Mentos Study Exposes Britain as Cancellation Nation

In a recent survey done on 2,000 Brits, the overall stats show that of the 104 social engagements Brits agree to each year, only 52 are kept

According to a new study conducted by Mentos, while the average Brit makes 104 social arrangements per annum, he or she actually only turns up to half of them. Revealing the extent to which Britain has become a ‘cancellation nation,’ one out of three respondents admitted to saying yes to an invite, whether or not they intended to go.

The majority of the population (or 49 percent) claimed they are usually too tired to go out, with a further 36 percent confessing they would simply rather stay in. A staggering one in 10 (7%) claimed they would avoid a night out if their favourite TV programme was on.

And it would appear honesty is not the best policy for the majority of Brits, with almost 60 percent claiming it is easier to make an excuse to get out of something. Topping the list of excuses was sickness—with 60 percent of surveyors saying they regularly use illness as a way out of an arrangement.

Other excuses include “I double booked” (20 percent), “I thought it was a different day” (18 percent), and “the children are poorly” (15 percent). One in 10 Brits have even wheeled out the old “I’m waiting for a delivery” line. The ease at which Brits are now able to cancel was revealed as the main reason for the ‘cancellation nation’ label.

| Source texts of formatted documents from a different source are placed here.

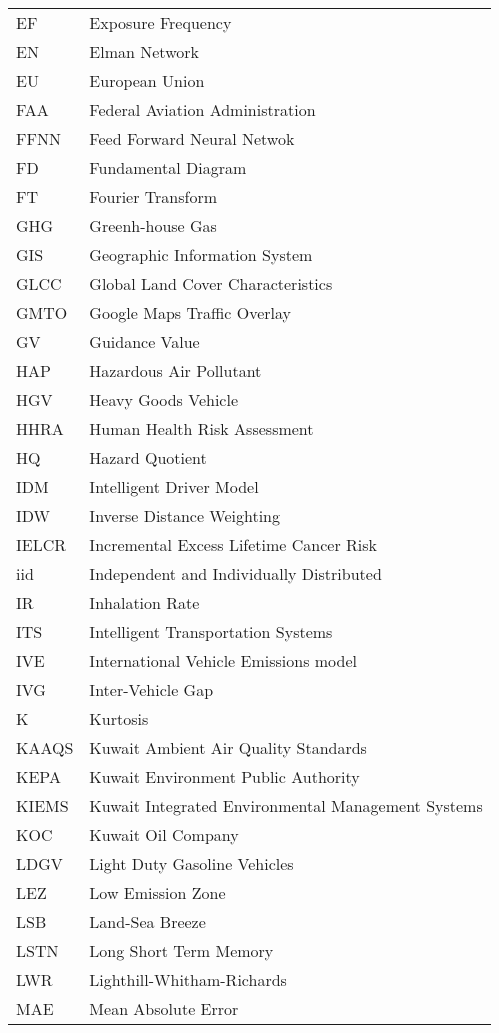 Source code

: \begin{longtable}{ll}
EF & Exposure Frequency \\
EN & Elman Network \\
EU & European Union \\
FAA & Federal Aviation Administration \\
FFNN & Feed Forward Neural Netwok \\
FD & Fundamental Diagram \\
FT & Fourier Transform \\
GHG & Greenh-house Gas \\
GIS & Geographic Information System \\
GLCC & Global Land Cover Characteristics \\
GMTO & Google Maps Traffic Overlay \\
GV & Guidance Value \\
HAP & Hazardous Air Pollutant \\
HGV & Heavy Goods Vehicle \\
HHRA & Human Health Risk Assessment \\
HQ & Hazard Quotient \\
IDM & Intelligent Driver Model \\
IDW & Inverse Distance Weighting \\
IELCR & Incremental Excess Lifetime Cancer Risk \\
iid & Independent and Individually Distributed \\
IR & Inhalation Rate \\
ITS & Intelligent Transportation Systems \\
IVE & International Vehicle Emissions model\\
IVG & Inter-Vehicle Gap \\
K & Kurtosis \\
KAAQS & Kuwait Ambient Air Quality Standards \\
KEPA & Kuwait Environment Public Authority \\
KIEMS & Kuwait Integrated Environmental Management Systems \\
KOC & Kuwait Oil Company \\
LDGV & Light Duty Gasoline Vehicles \\
LEZ & Low Emission Zone \\
LSB & Land-Sea Breeze \\
LSTN & Long Short Term Memory \\
LWR & Lighthill-Whitham-Richards \\
MAE & Mean Absolute Error \\

\end{longtable}
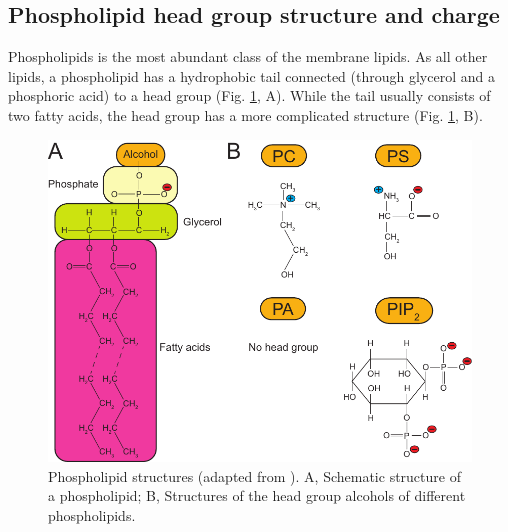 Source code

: \subsection{Phospholipid head group structure and charge}

\label{phospholipids}

Phospholipids is the most abundant class of the membrane lipids. As all other lipids, a phospholipid has a hydrophobic tail connected (through glycerol and a phosphoric acid) to a head group (Fig. \ref{fig:phospholipids}, A). While the tail usually consists of two fatty acids, the head group has a more complicated structure (Fig. \ref{fig:phospholipids}, B).

\begin{figure}[!ht]
\begin{center}
  \includegraphics[scale=0.98]{../figures/Phospholipids.pdf}
\end{center}
 \caption[Phospholipid structures]{Phospholipid structures (adapted from \cite{Pollard2008}). A, Schematic structure of a phospholipid; B, Structures of the head group alcohols of different phospholipids.}
\label{fig:phospholipids}
\end{figure}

Meanwhile, 80 percent claimed that it is easier to cancel in the present day and age compared to in the past because of email, text, and messaging apps. The research also indicates that one is most likely to blow out work colleagues (54 percent), with friends (28 percent) next in line.

“Connecting with family and friends is so important in life, as is building new friendships,” said a spokesperson for Mentos, who carried out the research involving 2,000 Brits. Often there can be some nervousness when meeting new people, but the candy giant recommends that one take the first step as it could lead to a great friendship.

“We have to remember that stepping out of our comfort zone and making fresh connections is good for our physical and mental well-being. We need to make the time to say yes because the simple act of getting out and connecting with new and old friends is so important,” said Dr. Linda Papadopolous, Chartered Counselling & Health Psychologist and Associate Fellow at the British Psychological Society.

Further findings suggest that one in three Brits (30 percent) will easily say yes to anything to avoid hurting friend’s feelings. However, the report also interestingly indicated that around six in 10 (62 percent) do feel guilty when they cancel.

Overall, the stats show that of the 104 social engagements Brits agree to each year, only 52 are kept. Finally, three percent said they have even cancelled on their other half with text message being the preferred method of cancellation at 49 percent.